Because every American
should have access
to broadband Internet.

The Internet Innovation Alliance is a broad-based coalition of business and non-profit organizations that aim to ensure every American, regardless of race, income or geography, has access to the critical tool that is broadband Internet. The IIA seeks to promote public policies that support equal opportunity for universal broadband availability and adoption so that everyone, everywhere can seize the benefits of the Internet - from education to health care, employment to community building, civic engagement and beyond.

The Podium

Wednesday, March 10

From Anonymous to Famous in 140 Characters

By Brad

Via Salon comes the heartwarming tale of comedian Conan O’Brien, an anonymous Twitter user, and the contest O’Brien held to “change someone’s life forever.”

Massively Popular

By Brad

Massively Multiplayer Online games — think World of Warcraft — are big business in the United States. How big? According to Games Industry, in 2009 there were 46 million players.
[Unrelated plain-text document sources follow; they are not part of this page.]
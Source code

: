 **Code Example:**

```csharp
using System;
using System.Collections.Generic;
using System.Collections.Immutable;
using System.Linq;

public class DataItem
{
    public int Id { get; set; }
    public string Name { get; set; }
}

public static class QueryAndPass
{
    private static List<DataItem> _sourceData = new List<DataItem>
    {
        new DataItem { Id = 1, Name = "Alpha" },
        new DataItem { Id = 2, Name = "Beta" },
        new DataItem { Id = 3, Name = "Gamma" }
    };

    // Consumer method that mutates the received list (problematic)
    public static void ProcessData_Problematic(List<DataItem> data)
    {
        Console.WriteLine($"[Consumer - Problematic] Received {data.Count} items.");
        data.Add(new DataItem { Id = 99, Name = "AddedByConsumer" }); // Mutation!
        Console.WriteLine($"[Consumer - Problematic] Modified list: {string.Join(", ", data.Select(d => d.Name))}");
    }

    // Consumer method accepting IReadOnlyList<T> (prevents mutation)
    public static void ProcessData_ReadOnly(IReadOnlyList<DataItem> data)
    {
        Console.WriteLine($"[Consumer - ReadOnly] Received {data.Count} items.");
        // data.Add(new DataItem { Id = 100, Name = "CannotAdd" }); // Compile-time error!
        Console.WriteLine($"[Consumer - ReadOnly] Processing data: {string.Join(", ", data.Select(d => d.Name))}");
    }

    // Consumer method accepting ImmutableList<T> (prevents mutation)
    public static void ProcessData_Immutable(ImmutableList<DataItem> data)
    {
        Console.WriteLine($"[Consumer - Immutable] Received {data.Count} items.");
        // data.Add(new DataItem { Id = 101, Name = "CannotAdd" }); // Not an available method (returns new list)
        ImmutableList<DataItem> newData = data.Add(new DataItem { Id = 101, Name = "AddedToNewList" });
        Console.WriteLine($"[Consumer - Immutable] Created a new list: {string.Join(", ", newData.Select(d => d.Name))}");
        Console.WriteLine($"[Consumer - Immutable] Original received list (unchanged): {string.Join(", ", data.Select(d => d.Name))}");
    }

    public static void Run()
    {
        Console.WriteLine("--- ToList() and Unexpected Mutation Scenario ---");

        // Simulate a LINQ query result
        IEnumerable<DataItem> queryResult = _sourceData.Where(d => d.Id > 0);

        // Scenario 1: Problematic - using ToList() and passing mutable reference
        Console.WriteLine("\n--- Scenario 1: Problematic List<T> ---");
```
And all told, those players spent a staggering $3.8 billion.

A Day Early

By Bruce Mehlman

In a surprising move — for government, anyway — the FCC has announced that it’s much anticipated national broadband plan will now be released on March 16 — a day earlier than originally scheduled.

Tuesday, March 09

Using Spectrum to Provide Service

By Brad

Reuters reports that as part of its national broadband plan — due to be presented before Congress in just eight days — the FCC will recommend dedicating some spectrum to provide free or low-cost wireless Internet service to low-income and rural communities.

The Return of .xxx

By Brad

Back in 2001, an idea was hatched to create the domain .xxx specifically for adult websites. Though the domain was approved four years later, ICANN — the Internet Corporation for Assigned Names and Numbers — eventually reversed the plan after complaints from parents and Christian groups.

Now, Ars Technica reports, ICANN may be exploring the idea of .xxx again:

Two weeks ago, an independent panel from the International Center for Dispute Resolution said that ICANN goofed when it rejected .xxx. The decision was not a binding one, but ICANN clearly feels that the issue is worth reconsideration after all; the organization confirmed to the BBC that it would discuss the TLD again this week to decide whether it wants to move forward on it—again.

The Tax Man

By Bruce Mehlman

With broadband stimulus funds slowly making their way to applicants, a new wrinkle has emerged that may slow down recipients putting the money to good use. As Phone Plus reports, it comes down to the question of taxes:

[I]f the government doesn’t clarify whether the grants are considered taxable income, onlookers fear recipients won’t use the money any time soon – defeating the purpose of the 2009 American Recovery and Reinvestment Act.

When asked whether recipients would be taxed on the stimulus funds, the Treasury Department reportedly offered no concrete answer. Stay tuned…

Stat of the Day

By Brad

Via Krebs on Security, from July to September of 2009 cyber criminals bilked $25 million from businesses — $15 million more than traditional banks robbers netted during the same time period.

Monday, March 08

Big Online Business

By Brad

TechCrunch highlights a new report from Forrester Research that predicts online retail will continue to grow in the next five years — from $155 billion in 2009 to as much as $250 billion by 2014.

Lacking Authority

By Brad

Via InfoTech & Telecom News, the Electronic Frontier Foundation — long supportive of net neutrality principles — is arguing against the FCC imposing new regulations:

In comments filed with the FCC in February, the San Francisco-based organization said the agency lacks the authority to issue neutrality regulations that would ban Internet Service Providers (ISPs) such as Comcast from favoring some forms of Internet traffic over others.

“Congress has not deputized the FCC to be a free roving regulator of the Internet,” the group argued in a filing that came as a shock to net neutrality supporters such as the intensely pro-regulation “public advocacy” groups Free Press and Public Knowledge.

So while EFF strongly endorses the goals of this commission ... a limitless notion of ancillary jurisdiction would stand as an open invitation to future commissions to promulgate ‘policy statements,’ issue regulations, and conduct adjudications detrimental to the Internet,” EFF wrote.

Read the full Heartland Institute report, which also quotes IIA Co-Chairman Bruce Mehlman.

A Fundamental Right

By Brad

A new poll conducted by BBC World Service asked participants whether the Internet should be a “fundamental right.” Perhaps not surprisingly, four out of five said yes.